Malachi did not write at a time of crisis for God’s people, as was the case for other prophets, or when life was filled with peril and destitution. Malachi, nevertheless, shared with all the prophets the opinion that when the people were sluggish in their religious observance, or when they altogether had rejected God, they risked their own well-being.
Lack of fervor, in the estimates of the prophets, was the height of ingratitude. By contrast, God always was merciful, always faithful to the Covenant.
This weekend’s reading, again with God’s words given in the first person, accuses the people of sin. God is the perfect and all-knowing judge. He is merciful, but God does not prevent people from sinning. It is their choice. He also does not interrupt the consequences of sinning.
St. Paul’s First Epistle to the Thessalonians supplies the second reading. In this reading, Paul reassures the Christians of Thessalonica, to whom the letter is addressed, that he cares deeply for them and especially for their spiritual vitality.
Essential to these feelings of care and love has been Paul’s proclamation of the Gospel. He could do nothing greater for the Thessalonians than to share with them the saving story of Jesus.
For its third reading, the church presents St. Matthew’s Gospel. This passage is the last in a series of stories in which Jesus discusses, or argues, with the Pharisees or with others.
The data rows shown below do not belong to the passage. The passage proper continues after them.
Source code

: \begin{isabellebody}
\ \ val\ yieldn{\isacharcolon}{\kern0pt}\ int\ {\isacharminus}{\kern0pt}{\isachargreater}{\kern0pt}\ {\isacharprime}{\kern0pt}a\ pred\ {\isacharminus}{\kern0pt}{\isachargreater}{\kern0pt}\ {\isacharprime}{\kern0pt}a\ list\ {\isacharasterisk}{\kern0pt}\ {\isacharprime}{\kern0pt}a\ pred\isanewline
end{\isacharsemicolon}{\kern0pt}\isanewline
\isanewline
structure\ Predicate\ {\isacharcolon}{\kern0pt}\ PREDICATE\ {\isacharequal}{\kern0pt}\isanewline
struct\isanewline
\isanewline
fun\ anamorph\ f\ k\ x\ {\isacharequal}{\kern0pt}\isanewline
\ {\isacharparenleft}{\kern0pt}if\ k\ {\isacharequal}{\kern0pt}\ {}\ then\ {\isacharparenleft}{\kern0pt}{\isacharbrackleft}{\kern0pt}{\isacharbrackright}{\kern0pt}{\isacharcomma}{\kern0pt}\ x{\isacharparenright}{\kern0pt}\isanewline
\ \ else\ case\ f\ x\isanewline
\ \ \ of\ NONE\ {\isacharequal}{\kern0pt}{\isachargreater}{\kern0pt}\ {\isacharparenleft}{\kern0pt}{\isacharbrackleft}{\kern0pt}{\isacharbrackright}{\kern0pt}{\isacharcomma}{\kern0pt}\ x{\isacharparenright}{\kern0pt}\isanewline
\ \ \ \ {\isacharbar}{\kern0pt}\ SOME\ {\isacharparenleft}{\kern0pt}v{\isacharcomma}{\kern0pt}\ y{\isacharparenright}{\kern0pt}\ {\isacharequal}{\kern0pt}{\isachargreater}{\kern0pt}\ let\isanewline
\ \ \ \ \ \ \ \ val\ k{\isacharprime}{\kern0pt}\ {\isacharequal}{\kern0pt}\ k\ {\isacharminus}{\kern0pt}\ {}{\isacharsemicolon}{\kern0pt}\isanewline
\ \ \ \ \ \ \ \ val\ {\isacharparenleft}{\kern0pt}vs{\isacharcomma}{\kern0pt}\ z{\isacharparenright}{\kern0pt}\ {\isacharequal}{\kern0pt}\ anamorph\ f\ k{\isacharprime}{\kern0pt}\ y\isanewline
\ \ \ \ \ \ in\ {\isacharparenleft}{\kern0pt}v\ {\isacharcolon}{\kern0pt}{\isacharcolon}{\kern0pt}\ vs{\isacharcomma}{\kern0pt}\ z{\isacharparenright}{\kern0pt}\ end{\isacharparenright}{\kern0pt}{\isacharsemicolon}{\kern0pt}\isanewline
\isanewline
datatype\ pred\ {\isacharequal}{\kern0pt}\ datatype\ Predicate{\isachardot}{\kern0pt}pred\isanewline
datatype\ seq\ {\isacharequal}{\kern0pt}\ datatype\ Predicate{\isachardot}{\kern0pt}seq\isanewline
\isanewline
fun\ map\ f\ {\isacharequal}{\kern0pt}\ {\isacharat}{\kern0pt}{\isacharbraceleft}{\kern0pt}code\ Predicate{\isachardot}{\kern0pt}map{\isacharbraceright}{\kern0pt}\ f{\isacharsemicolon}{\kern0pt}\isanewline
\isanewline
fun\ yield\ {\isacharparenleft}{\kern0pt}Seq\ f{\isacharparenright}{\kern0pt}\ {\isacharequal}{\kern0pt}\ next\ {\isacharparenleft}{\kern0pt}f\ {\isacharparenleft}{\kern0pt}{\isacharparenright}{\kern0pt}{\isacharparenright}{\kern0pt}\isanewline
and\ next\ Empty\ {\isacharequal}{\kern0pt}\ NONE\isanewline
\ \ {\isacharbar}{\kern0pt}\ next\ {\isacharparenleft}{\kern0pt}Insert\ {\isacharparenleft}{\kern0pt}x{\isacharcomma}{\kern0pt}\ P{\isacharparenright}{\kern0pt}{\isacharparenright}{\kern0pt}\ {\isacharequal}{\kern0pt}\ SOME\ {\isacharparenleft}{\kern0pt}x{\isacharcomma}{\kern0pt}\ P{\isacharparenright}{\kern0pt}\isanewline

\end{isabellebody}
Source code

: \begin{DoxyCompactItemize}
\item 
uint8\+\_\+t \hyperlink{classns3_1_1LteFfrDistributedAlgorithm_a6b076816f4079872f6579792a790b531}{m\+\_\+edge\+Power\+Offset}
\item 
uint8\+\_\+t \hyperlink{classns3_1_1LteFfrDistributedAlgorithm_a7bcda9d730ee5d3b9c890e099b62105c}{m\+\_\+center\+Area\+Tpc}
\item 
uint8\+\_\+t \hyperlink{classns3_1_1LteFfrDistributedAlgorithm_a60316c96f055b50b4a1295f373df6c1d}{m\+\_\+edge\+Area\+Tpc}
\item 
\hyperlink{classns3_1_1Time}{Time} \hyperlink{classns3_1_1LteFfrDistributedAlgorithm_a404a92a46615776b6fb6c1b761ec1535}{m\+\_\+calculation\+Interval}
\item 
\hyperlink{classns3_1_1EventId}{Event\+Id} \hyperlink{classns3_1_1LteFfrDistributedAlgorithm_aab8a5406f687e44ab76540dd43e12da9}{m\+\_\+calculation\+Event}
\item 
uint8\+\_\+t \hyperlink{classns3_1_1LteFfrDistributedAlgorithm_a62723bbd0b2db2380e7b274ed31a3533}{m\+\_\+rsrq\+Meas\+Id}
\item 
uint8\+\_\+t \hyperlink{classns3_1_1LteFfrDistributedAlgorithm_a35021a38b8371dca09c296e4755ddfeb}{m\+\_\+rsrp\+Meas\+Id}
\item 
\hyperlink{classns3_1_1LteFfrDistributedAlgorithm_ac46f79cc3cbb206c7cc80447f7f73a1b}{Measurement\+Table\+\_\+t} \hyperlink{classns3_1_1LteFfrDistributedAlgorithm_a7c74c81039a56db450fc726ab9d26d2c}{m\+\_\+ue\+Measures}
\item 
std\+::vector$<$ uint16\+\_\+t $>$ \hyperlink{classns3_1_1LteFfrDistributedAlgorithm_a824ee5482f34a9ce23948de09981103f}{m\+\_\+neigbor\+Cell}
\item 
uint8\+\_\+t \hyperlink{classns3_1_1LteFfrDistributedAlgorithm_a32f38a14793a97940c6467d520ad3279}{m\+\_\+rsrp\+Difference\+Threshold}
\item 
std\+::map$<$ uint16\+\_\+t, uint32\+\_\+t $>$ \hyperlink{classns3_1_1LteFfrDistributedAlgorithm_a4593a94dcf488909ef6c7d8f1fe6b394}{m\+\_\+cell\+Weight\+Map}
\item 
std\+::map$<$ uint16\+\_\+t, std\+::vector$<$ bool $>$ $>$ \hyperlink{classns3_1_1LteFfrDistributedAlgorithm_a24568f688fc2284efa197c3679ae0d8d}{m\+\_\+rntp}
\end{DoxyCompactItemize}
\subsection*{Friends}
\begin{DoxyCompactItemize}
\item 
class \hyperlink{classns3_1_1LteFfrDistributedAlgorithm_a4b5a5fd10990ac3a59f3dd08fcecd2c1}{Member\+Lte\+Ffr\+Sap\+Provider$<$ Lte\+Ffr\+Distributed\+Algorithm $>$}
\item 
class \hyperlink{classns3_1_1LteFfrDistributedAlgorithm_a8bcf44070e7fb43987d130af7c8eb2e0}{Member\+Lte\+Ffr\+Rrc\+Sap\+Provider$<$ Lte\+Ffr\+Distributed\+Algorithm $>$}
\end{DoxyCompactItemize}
As often happens elsewhere in the Gospels, Jesus denounces the Pharisees’ hypocrisy.
The Pharisees were learned in Jewish law and tradition, usually occupying central places in synagogues, regarded as persons very knowledgeable in religious matters, hence the Lord’s reference to the “chair of Moses.” Still, they were humans, subject to temptation. They were not perfect, and they knew it if they were intellectually honest.
Humans always are insecure and confused, burdened by their inadequacies. To compensate, to convince themselves or others of superiority, humans often seek places of privilege, or control over others.
Jesus tells the disciples to serve others. He calls them to be bold. He encourages them. With God’s grace, nothing needs to be feared.
For weeks, in these biblical readings from St. Matthew’s Gospel, Jesus has assumed the role of the final authority, of the ultimate judge. Jesus pronounces on the most supreme of all laws, the law of Moses.
For Matthew, Jesus judges as the Son of God, in a position to pronounce on anything and everything. Matthew depicts Jesus always presenting the wisest and most reasonable of judgments on matters that usually perplex others.
In this weekend’s Gospel, Jesus directly addresses the most basic of human inadequacies: the deep fear within us all that we, even unwittingly, will make mistakes and pay the price.
Be strong, the Lord admonishes. There is nothing to fear. Be sincere. Follow the Lord in confidence.
Supporting this view are the readings from First Thessalonians and from Malachi. God always is with us in mercy, love, guidance and protection. He sent to us the prophets, the Apostles, and of course Jesus.
Still, God does not overwhelm us. We voluntarily must turn to God. We must hear God. We must love God. Always crippling us will be our embedded fears and defenses, but in conquering self, we do not leave ourselves at risk. God strengthens us.